# thinnest wheel spacer ever...where can I find?



## GT-ER (Feb 23, 2005)

I bought these LM-R replica wheels for my 08 R32 in +45et:

http://forums.vwvortex.com/showthre...arting-399-00-SET-OF-4-RIMS-HURRY-LIMITED-QTY

Well, as it turns out, the just barely rub my front caliper carriers. I ended up getting some 5mm spacers that I had to make it work...but now they stick out too much and I would like to get some 1mm or 1.5mm spacers but can't seem to find them.

Do they exist?


----------



## BT12 (May 25, 2012)

Thr smallest Ive seen is 3 mm from ecs. As for 1 mm thats pretty thin... Thats like the layer of paint on the calipers. Are you sure you only need 1 mm? Not that i would condone it but if it is in fact its 1mm...ive seen people sand the tip of their calipers off to clear their wheels, I assume its the back of the center of the calipers. I want to reiterate...that I have no opinions but I am just offering you what Ive seen. You can google shaving caliperS. 

Is it the front or back that sticks out too much for you? A little surprised it wont clear? But then again you have R calipers. is your car lowered? Most people with run stretch tires for wide wheels and add a little camber in the rear to fit. Have you thought those things? 

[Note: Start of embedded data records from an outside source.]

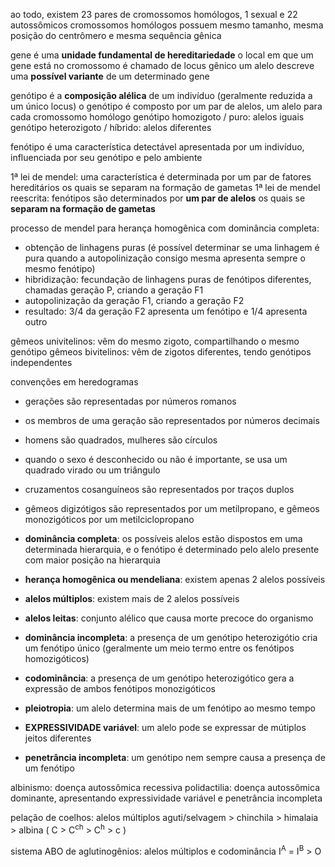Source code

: ao todo, existem 23 pares de cromossomos homólogos, 1 sexual e 22 autossômicos
cromossomos homólogos possuem mesmo tamanho, mesma posição do centrômero e mesma sequência gênica

gene é uma **unidade fundamental de hereditariedade**
o local em que um gene está no cromossomo é chamado de locus gênico
um alelo descreve uma **possível variante** de um determinado gene

genótipo é a **composição alélica** de um indivíduo (geralmente reduzida a um único locus)
o genótipo é composto por um par de alelos, um alelo para cada cromossomo homólogo
genótipo homozigoto / puro: alelos iguais
genótipo heterozigoto / híbrido: alelos diferentes

fenótipo é uma característica detectável apresentada por um indivíduo, influenciada por seu genótipo e pelo ambiente

1ª lei de mendel: uma característica é determinada por um par de fatores hereditários os quais se separam na formação de gametas
1ª lei de mendel reescrita: fenótipos são determinados por **um par de alelos** os quais se **separam na formação de gametas**


processo de mendel para herança homogênica com dominância completa:
- obtenção de linhagens puras (é possível determinar se uma linhagem é pura quando a autopolinização consigo mesma apresenta sempre o mesmo fenótipo)
- hibridização: fecundação de linhagens puras de fenótipos diferentes, chamadas geração P, criando a geração F1
- autopolinização da geração F1, criando a geração F2
- resultado: 3/4 da geração F2 apresenta um fenótipo e 1/4 apresenta outro



gêmeos univitelinos: vêm do mesmo zigoto, compartilhando o mesmo genótipo
gêmeos bivitelinos: vêm de zigotos diferentes, tendo genótipos independentes

convenções em heredogramas
- gerações são representadas por números romanos
- os membros de uma geração são representados por números decimais
- homens são quadrados, mulheres são círculos
- quando o sexo é desconhecido ou não é importante, se usa um quadrado virado ou um triângulo
- cruzamentos cosanguíneos são representados por traços duplos
- gêmeos digizótigos são representados por um metilpropano, e gêmeos monozigóticos por um metilciclopropano



- **dominância completa**: os possíveis alelos estão dispostos em uma determinada hierarquia, e o fenótipo é determinado pelo alelo presente com maior posição na hierarquia
- **herança homogênica ou mendeliana**: existem apenas 2 alelos possíveis
- **alelos múltiplos**: existem mais de 2 alelos possíveis
- **alelos leitas**: conjunto alélico que causa morte precoce do organismo
- **dominância incompleta**: a presença de um genótipo heterozigótio cria um fenótipo único (geralmente um meio termo entre os fenótipos homozigóticos)
- **codominância**: a presença de um genótipo heterozigótico gera a expressão de ambos fenótipos monozigóticos
- **pleiotropia**: um alelo determina mais de um fenótipo ao mesmo tempo
- **EXPRESSIVIDADE variável**: um alelo pode se expressar de mútiplos jeitos diferentes
- **penetrância incompleta**: um genótipo nem sempre causa a presença de um fenótipo

albinismo: doença autossômica recessiva
polidactilia: doença autossômica dominante, apresentando expressividade variável e penetrância incompleta

pelação de coelhos: alelos múltiplos
aguti/selvagem > chinchila > himalaia > albina ( C > C<sup>ch</sup> > C<sup>h</sup> > c )

sistema ABO de aglutinogênios: alelos múltiplos e codominância
I<sup>A</sup> = I<sup>B</sup> > O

I want to repeat. I am not suggesting you shave your calipers before I get flamed here.


----------



## GT-ER (Feb 23, 2005)

It's so little that I can forcefully spin the wheel ( scratching my calipers paint off so I had to redo one of my calipers ). I could shave the calipers but figure getting a tiny spacer should solve the problem. Heck, I may even be able to make my own from a sheet of stainless steel or something. I don't see too thin being and issue since it's sandwiched in between the wheel and disc. Kinda like a head gasket...lol.


----------



## BT12 (May 25, 2012)

If you make yours the problem is its unlikely to be hubcentric and cause vibration. 
I have 3mm ones and i still have a little, some people get none some people get some.


----------